My hon. Friend is absolutely right to raise this. The most forward-looking CCGs in the country are working with all sorts of partners—the voluntary sector, charities, local authorities—to deliver better services that make people healthier, even if they are not purely medicinal in the first instance. For instance, tennis lessons may sometimes help people, Mr Speaker, as may all sorts of other activities. This is all part of a broadening social-prescribing agenda to get people healthy, however that is best done.

The Secretary of State will be aware that, last Monday, I published my report, with the Royal Society for Public Health, on children’s mental health and social media. May I place on the record my thanks to him for his tweet in support of the report? I have asked Education Ministers and I will be doing this with the devolved institutions as well, but would he agree to a meeting with me—and with the Mental Health Minister, the Under-Secretary of State for Health and Social Care, the hon. Member for Thurrock (Jackie Doyle-Price)—to look at the report and the recommendations so that we can start working across Departments and across devolved institutions?

I would be very happy to meet the hon. Gentleman and his all-party group on social media and young people’s mental health and wellbeing. It is an incredibly important topic. We must make sure that social media is safe and that we protect children’s mental health, which the evidence increasingly shows can be negatively impacted by the wrong use of social media. Social media can be a great, powerful force for good, but it also has its downsides and we need to mitigate those, and there is a lot more coming from the Government soon.

May I ask the Secretary of State to meet the Sport and Recreation Alliance to hear its ideas on how we ensure children and young people lead healthier and more active lives?

Yes, I would love to.
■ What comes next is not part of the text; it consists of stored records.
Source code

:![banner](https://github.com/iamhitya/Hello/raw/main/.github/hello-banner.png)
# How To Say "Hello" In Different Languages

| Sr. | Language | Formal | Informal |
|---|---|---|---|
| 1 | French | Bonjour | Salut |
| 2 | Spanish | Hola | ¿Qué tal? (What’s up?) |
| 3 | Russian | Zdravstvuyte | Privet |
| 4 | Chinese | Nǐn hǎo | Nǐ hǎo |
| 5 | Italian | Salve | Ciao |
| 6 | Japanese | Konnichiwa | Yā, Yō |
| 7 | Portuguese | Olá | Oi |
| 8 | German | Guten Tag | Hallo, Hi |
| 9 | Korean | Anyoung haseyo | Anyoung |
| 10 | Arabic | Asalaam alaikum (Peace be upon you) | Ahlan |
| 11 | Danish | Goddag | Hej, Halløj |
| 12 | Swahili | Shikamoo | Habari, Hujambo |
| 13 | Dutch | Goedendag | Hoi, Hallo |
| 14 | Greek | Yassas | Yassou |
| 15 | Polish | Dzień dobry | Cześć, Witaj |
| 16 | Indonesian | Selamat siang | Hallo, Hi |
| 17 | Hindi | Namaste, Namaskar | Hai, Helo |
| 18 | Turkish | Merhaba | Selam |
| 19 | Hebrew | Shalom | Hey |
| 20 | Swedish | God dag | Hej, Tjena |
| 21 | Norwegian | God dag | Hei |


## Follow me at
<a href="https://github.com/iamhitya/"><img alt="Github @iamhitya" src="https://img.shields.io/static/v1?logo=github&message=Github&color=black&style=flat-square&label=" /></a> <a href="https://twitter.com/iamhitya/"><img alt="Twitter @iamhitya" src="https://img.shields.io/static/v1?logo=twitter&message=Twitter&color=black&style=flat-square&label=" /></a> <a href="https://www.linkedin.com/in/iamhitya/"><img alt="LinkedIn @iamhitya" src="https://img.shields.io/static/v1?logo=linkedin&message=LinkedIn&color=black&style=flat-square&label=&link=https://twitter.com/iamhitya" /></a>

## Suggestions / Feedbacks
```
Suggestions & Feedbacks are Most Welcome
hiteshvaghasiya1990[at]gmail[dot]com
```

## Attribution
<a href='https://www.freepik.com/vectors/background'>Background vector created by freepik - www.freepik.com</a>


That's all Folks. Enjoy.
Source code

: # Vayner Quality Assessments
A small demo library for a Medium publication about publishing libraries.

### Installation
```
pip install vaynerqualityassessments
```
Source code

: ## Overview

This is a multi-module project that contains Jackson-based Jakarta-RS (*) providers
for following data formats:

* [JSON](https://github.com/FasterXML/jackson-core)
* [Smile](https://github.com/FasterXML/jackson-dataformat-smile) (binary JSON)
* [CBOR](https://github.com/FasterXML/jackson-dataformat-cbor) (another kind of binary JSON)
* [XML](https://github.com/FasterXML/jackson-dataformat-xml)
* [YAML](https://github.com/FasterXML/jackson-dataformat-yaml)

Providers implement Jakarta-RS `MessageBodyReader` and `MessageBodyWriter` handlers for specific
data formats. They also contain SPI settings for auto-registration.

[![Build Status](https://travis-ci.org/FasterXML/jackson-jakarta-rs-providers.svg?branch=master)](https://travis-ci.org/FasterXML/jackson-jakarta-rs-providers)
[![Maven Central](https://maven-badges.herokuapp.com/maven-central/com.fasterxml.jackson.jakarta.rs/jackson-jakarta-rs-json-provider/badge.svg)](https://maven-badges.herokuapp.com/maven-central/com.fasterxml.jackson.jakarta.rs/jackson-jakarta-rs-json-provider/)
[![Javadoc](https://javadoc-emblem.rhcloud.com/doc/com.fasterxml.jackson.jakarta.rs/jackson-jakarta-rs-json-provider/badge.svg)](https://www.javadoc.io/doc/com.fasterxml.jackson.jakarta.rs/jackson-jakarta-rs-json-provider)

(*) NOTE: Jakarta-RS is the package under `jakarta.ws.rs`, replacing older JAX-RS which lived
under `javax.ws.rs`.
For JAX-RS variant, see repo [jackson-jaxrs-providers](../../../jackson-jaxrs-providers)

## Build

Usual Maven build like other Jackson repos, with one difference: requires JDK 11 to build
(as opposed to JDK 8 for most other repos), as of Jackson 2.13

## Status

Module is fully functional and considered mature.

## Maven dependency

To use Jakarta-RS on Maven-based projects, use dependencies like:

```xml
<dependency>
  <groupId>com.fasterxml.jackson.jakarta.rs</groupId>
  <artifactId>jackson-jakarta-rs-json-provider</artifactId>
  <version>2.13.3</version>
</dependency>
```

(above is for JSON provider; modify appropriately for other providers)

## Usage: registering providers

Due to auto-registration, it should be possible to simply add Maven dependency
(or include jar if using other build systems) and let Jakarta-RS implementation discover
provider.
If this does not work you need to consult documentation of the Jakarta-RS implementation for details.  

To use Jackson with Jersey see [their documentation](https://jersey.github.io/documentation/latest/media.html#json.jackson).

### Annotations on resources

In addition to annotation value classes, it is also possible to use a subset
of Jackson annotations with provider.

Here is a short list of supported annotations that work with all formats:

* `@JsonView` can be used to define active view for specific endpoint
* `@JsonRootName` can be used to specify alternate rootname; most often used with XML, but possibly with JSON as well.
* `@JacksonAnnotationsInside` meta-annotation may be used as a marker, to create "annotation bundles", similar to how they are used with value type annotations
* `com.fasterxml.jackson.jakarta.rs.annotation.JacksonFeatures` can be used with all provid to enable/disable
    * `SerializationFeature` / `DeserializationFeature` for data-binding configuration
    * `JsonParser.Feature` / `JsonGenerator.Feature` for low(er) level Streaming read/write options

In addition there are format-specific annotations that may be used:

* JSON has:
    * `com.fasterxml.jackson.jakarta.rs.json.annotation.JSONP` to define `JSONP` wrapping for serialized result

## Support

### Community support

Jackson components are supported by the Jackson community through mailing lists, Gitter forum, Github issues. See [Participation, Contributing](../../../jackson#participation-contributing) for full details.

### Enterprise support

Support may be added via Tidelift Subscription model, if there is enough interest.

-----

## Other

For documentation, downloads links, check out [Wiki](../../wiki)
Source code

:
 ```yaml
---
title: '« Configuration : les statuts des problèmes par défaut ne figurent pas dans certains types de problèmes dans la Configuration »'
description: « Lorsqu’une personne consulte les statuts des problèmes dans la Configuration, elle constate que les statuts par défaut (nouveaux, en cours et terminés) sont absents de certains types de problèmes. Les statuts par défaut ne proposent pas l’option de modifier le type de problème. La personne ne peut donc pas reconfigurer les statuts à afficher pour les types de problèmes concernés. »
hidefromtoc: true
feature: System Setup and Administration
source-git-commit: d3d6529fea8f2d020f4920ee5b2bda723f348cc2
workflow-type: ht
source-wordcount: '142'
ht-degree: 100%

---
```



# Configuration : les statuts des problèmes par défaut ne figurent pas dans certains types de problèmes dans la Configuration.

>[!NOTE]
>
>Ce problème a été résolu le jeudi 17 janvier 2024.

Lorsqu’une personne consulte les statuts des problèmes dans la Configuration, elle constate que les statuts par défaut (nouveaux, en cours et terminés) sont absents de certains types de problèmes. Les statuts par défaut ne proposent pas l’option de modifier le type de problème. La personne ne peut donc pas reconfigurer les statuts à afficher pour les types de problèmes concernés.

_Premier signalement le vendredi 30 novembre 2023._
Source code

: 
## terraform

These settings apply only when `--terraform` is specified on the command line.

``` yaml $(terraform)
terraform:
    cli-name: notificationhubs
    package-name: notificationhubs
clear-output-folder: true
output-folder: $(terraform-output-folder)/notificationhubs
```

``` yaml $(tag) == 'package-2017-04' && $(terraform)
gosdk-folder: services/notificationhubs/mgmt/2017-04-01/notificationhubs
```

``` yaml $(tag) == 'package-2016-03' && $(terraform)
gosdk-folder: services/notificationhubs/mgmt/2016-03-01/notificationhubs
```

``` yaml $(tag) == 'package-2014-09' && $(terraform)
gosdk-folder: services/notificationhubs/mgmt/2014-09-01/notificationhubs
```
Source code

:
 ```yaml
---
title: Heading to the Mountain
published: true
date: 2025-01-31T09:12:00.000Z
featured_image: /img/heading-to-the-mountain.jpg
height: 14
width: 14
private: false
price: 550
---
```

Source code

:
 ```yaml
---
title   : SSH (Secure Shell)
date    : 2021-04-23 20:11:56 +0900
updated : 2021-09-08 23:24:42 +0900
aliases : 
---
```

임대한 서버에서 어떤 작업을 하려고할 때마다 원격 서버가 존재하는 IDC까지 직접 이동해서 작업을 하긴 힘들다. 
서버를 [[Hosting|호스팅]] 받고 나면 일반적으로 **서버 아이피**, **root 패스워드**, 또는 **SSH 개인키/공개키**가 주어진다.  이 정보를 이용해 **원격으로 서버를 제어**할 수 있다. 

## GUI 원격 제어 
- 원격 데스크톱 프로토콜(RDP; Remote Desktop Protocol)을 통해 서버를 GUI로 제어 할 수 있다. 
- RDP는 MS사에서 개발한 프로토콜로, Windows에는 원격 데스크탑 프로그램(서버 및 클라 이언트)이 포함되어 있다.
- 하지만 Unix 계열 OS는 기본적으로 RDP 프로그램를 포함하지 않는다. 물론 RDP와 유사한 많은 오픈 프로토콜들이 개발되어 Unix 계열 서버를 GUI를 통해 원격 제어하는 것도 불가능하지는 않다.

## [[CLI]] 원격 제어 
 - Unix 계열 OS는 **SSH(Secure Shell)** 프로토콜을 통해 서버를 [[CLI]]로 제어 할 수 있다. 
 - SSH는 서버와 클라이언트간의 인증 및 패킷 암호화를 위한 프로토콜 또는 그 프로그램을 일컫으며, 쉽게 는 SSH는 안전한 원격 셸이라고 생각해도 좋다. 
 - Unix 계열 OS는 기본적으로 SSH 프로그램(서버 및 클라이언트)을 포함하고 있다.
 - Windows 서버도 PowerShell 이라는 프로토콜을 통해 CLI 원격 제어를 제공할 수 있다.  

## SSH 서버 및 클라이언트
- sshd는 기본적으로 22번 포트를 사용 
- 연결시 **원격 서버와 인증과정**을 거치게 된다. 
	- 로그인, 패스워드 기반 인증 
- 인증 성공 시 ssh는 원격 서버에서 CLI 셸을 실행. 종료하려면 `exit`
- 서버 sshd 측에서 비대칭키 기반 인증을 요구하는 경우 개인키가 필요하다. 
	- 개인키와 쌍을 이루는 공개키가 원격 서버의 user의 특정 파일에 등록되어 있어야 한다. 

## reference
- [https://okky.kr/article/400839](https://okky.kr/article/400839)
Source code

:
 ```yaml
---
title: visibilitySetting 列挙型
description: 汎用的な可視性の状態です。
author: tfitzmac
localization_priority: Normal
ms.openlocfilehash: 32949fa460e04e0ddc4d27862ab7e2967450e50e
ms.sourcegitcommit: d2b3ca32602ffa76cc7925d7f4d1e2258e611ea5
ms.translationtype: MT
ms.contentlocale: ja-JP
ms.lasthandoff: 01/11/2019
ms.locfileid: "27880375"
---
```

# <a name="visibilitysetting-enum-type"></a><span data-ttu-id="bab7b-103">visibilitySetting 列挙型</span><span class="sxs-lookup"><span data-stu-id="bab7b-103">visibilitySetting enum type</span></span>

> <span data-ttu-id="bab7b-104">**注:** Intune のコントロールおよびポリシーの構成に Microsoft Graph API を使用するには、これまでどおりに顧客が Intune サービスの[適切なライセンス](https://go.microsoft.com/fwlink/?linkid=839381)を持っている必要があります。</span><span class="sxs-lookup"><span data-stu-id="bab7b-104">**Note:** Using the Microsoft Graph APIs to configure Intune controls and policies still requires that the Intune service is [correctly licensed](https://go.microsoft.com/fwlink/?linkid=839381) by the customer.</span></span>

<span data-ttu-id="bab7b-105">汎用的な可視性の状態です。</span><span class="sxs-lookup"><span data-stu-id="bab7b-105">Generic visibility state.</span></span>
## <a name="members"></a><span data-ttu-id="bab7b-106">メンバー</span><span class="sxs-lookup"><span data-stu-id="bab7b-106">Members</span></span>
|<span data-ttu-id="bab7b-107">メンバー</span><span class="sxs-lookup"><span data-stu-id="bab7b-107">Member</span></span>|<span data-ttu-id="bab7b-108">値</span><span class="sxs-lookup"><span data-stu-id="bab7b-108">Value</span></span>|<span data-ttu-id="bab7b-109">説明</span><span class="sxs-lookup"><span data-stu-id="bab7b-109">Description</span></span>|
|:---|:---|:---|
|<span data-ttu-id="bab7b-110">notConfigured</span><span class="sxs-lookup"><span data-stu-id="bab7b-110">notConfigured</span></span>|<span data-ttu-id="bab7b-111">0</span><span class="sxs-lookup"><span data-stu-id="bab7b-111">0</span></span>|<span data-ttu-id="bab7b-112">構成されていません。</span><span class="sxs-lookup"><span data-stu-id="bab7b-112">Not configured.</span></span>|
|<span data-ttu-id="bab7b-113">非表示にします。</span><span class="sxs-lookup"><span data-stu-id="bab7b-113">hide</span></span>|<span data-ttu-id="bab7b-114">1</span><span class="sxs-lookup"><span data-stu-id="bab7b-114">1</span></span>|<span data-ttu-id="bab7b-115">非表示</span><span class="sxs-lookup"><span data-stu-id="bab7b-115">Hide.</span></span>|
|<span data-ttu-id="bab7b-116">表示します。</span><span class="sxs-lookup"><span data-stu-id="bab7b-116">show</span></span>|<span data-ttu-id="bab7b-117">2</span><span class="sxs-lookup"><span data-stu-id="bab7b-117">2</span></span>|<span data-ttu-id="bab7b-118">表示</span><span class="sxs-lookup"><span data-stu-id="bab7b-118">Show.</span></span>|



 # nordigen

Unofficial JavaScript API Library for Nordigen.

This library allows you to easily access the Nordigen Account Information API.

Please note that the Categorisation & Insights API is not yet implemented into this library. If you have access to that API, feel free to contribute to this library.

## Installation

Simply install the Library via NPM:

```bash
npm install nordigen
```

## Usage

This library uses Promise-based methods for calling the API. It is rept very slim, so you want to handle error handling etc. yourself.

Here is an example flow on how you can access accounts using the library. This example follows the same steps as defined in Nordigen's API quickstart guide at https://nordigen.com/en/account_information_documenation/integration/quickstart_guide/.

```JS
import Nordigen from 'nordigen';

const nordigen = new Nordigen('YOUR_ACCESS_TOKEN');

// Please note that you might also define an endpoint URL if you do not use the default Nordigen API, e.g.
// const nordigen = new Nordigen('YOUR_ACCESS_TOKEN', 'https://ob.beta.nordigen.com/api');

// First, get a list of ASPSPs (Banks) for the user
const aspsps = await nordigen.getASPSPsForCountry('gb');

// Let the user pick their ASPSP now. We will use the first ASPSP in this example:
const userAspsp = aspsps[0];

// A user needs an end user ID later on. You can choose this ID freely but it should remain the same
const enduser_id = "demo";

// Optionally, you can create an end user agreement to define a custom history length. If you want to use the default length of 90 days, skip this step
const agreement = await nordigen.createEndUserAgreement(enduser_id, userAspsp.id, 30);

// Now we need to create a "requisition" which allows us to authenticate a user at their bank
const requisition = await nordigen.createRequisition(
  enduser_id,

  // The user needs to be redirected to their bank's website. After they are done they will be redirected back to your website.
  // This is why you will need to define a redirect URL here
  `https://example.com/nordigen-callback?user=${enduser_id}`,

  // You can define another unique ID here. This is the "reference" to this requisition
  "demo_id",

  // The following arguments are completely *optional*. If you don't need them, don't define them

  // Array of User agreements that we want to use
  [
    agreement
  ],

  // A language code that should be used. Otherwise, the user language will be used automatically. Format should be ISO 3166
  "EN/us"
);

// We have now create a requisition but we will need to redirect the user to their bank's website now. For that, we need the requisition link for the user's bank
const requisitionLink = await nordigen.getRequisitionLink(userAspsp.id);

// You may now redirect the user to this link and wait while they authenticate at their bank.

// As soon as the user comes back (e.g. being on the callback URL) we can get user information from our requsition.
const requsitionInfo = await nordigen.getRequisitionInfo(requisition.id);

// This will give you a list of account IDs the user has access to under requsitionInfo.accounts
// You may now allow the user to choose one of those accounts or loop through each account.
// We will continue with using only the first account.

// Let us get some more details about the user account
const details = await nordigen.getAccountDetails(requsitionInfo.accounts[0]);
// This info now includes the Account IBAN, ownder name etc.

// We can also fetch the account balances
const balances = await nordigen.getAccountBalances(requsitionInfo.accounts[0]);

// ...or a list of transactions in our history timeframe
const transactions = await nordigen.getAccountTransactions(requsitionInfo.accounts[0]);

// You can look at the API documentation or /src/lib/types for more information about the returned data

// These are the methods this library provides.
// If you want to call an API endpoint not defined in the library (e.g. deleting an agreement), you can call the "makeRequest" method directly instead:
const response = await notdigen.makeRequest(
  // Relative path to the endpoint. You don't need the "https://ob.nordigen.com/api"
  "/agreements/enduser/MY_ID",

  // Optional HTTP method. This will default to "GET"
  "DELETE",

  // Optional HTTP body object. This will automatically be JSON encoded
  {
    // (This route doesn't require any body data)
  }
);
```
I think this is an incredibly important agenda. It ties in directly with the question from my former ministerial colleague when I was at the Department for Digital, Culture, Media and Sport, my hon. Friend the Member for Chatham and Aylesford (Tracey Crouch). There is lots to do on this agenda.

There has been an alarming rise in the need for the use of baby banks for children. While I am proud that organisations such as Little Village in Tooting are doing such amazing work, it is shocking that we even need baby banks in this day and age. Does the Secretary of State agree with me that it is a stain on this Government and highlights the drastic inequalities seen in our society?

We are determined to do everything we can to support people, especially at the time—in the first 1,000 days—that is so critical to people’s whole lives, and that is an incredibly important part of the work. Improving maternity services is important, but the link-up with other broader agencies is also important, and we should not denigrate or downplay the vital role that charities too can play in supporting people.

I thank my right hon. Friend for coming to Hinckley to see co-ordination and social prescribing in action. Will he be taking steps to further develop personal budgets, which save money and improve lives?

Yes, absolutely. Driving the social prescribing agenda, which is based on increasingly strong evidence of the power of social prescribing to help people stay healthy and get them healthy again when they are ill, will also involve wider use of personal budgets. Almost 1 million people have personal budgets.

I join my hon. Friend the Member for Manchester Central (Lucy Powell) in paying tribute to the very hon. Member for Winchester (Steve Brine), and I also pay tribute to my hon. Friend the Member for Ellesmere Port and Neston (Justin Madders). Has the Secretary of State seen Professor Clare Bambra’s research in the Journal of Epidemiology & Community Health this month, showing that inequalities in infant mortality between deprived and more affluent areas fell between 1999 and 2010 when there was a Labour Government, and then increased from 2011 to 2017? Is it not true that only Labour has the range of co-ordinated, cross-governmental policies that reduce inequalities in child health?

No. The NHS long-term plan has a whole swathe of policy to reduce health inequalities. The best thing we can do to reduce health inequalities is ensure that more people are in work, and the record number of jobs that have been delivered is a vital part of that agenda.